In July 1995, Bosnian Serb forces seized the U.N.-protected enclave of Srebrenica in the country’s east and killed about 8,000 Bosnian Muslim men and boys they took prisoner.
It was the worst atrocity in Europe since World War Two and was judged an act of genocide by two international courts.
Inzko, whose 12 years in office end on Aug. 1 when he will be replaced by Germany’s Christian Schmidt, can impose laws and fire officials under the 1995 peace treaty that divided Bosnia into Bosniak-Croat and Serb entities.
“Genocide in Srebrenica, war crimes and crimes against humanity…must not be forgotten or denied,” his decree read.
It was hailed by top Bosniak politicians and condemned by Bosnian Serbs.
Bosnian Serb leader Milorad Dodik, a member of Bosnia’s tripartite presidency, said the decree might lead to the dissolution of the former Yugoslav republic. He repeatedly denied that genocide had occurred in Srebrenica.

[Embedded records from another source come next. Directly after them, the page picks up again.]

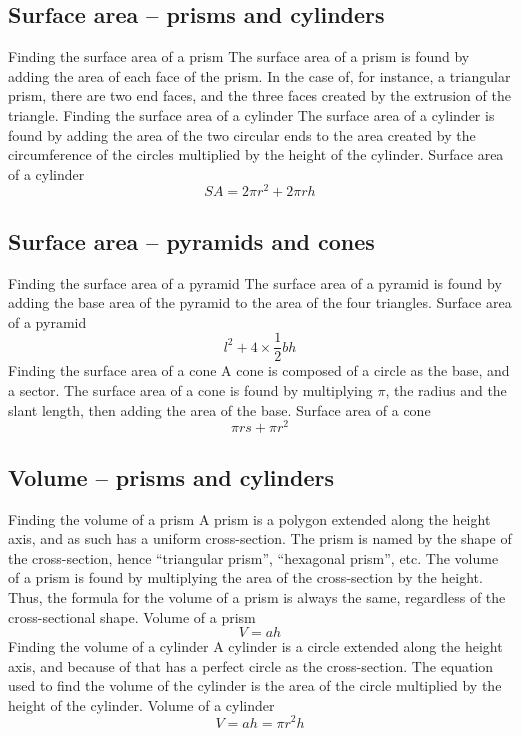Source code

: \begin{outline}
\0
\subsection{Surface area -- prisms and cylinders}
	\1 Finding the surface area of a prism
		\2 The surface area of a prism is found by adding the area of each face of the prism. In the case of, for instance, a triangular prism, there are two end faces, and the three faces created by the extrusion of the triangle.
	\1 Finding the surface area of a cylinder
		\2 The surface area of a cylinder is found by adding the area of the two circular ends to the area created by the circumference of the circles multiplied by the height of the cylinder.
			\3 Surface area of a cylinder
				\[SA = 2\pi r^2 + 2\pi rh\]

\0
\subsection{Surface area -- pyramids and cones}
	\1 Finding the surface area of a pyramid
		\2 The surface area of a pyramid is found by adding the base area of the pyramid to the area of the four triangles.
			\3 Surface area of a pyramid
				\[l^2 + 4 \times \frac{1}{2}bh\]
	\1 Finding the surface area of a cone
		\2 A cone is composed of a circle as the base, and a sector. The surface area of a cone is found by multiplying $\pi$, the radius and the slant length, then adding the area of the base.
			\3 Surface area of a cone
				\[\pi rs + \pi r^2\]

\0
\subsection{Volume -- prisms and cylinders}
	\1 Finding the volume of a prism
		\2 A prism is a polygon extended along the height axis, and as such has a uniform cross-section. The prism is named by the shape of the cross-section, hence ``triangular prism'', ``hexagonal prism'', etc. The volume of a prism is found by multiplying the area of the cross-section by the height. Thus, the formula for the volume of a prism is always the same, regardless of the cross-sectional shape.
			\3 Volume of a prism
				\[V = ah\]
	\1 Finding the volume of a cylinder
		\2 A cylinder is a circle extended along the height axis, and because of that has a perfect circle as the cross-section. The equation used to find the volume of the cylinder is the area of the circle multiplied by the height of the cylinder.
			\3 Volume of a cylinder
				\[V = ah = \pi r^2 h\]


\end{outline}
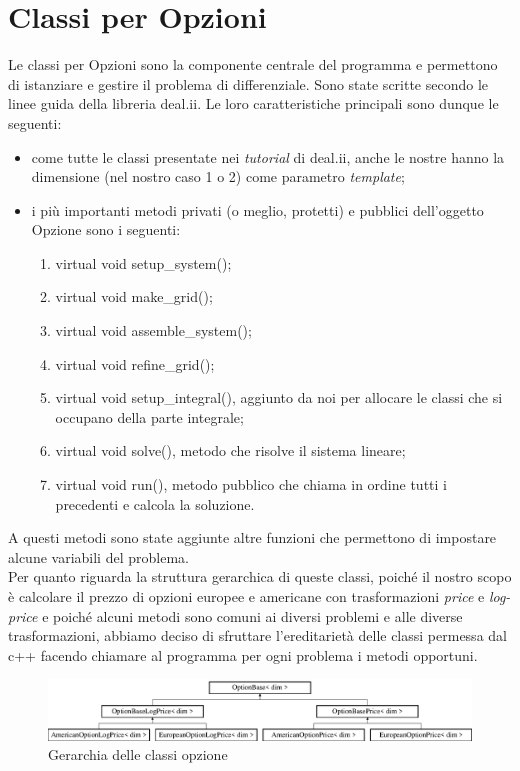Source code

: \documentclass[a4paper,10pt]{report}
\theoremstyle{plain}
\theoremstyle{definition}
\theoremstyle{remark}
\begin{document}
\section{Classi per Opzioni}
Le classi per Opzioni sono la componente centrale del programma e permettono di istanziare e gestire il problema di differenziale. Sono state scritte secondo le linee guida della libreria \textsf{deal.ii}. Le loro caratteristiche principali sono dunque le seguenti:
\begin{itemize}
\item {come tutte le classi presentate nei \emph{tutorial} di \textsf{deal.ii}, anche le nostre hanno la dimensione (nel nostro caso 1 o 2) come parametro \emph{template};}
\item {i pi\`u importanti metodi privati (o meglio, protetti) e pubblici dell'oggetto Opzione sono i seguenti:}
\begin{enumerate}
\item \textsf{virtual void setup\_system()};
\item \textsf{virtual void make\_grid()};
\item \textsf{virtual void assemble\_system()};
\item \textsf{virtual void refine\_grid()};
\item \textsf{virtual void setup\_integral()}, aggiunto da noi per allocare le classi che si occupano della parte integrale;
\item \textsf{virtual void solve()}, metodo che risolve il sistema lineare;
\item \textsf{virtual void run()}, metodo pubblico che chiama in ordine tutti i precedenti e calcola la soluzione.
\end{enumerate}
\end{itemize}
A questi metodi sono state aggiunte altre funzioni che permettono di impostare alcune variabili del problema.\\Per quanto riguarda la struttura gerarchica di queste classi, poich\'e il nostro scopo \`e calcolare il prezzo di opzioni europee e americane con trasformazioni \emph{price} e \emph{log-price} e poich\'e alcuni metodi sono comuni ai diversi problemi e alle diverse trasformazioni, abbiamo deciso di sfruttare l'ereditariet\`a delle classi permessa dal c++ facendo chiamare al programma per ogni problema i metodi opportuni.
\begin{figure}[h!]
\begin{center}
\includegraphics[width=12cm]{img/classOptionBase.eps}
\caption{Gerarchia delle classi opzione}
\label{optionbase}
\end{center}
\end{figure}
\end{document}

“This is the nail in Bosnia’s coffin,” he told a news conference. “The Republika Srpska has no other option but to start the…dissolution,” he said, referring to the semi-autonomous Serb region of Bosnia.
Sefik Dzaferovic, Bosniak member of Bosnia’s presidency, said Inzko had “fulfilled his obligation to the victims, his conscience, but also to the Dayton peace agreement.”
The decree also envisages jail terms for the “recognition… (and giving of) mementos, or any privileges” to convicted war criminals.
Based in the Bosnian capital Sarajevo, the Office of the High Representative was established as part of the Dayton accord that ended a war in which 100,000 people died.
The peace deal left Bosnia split between the Bosniak-Croat Federation and the Serb Republic, linked by a relatively weak, tripartite inter-ethnic presidency.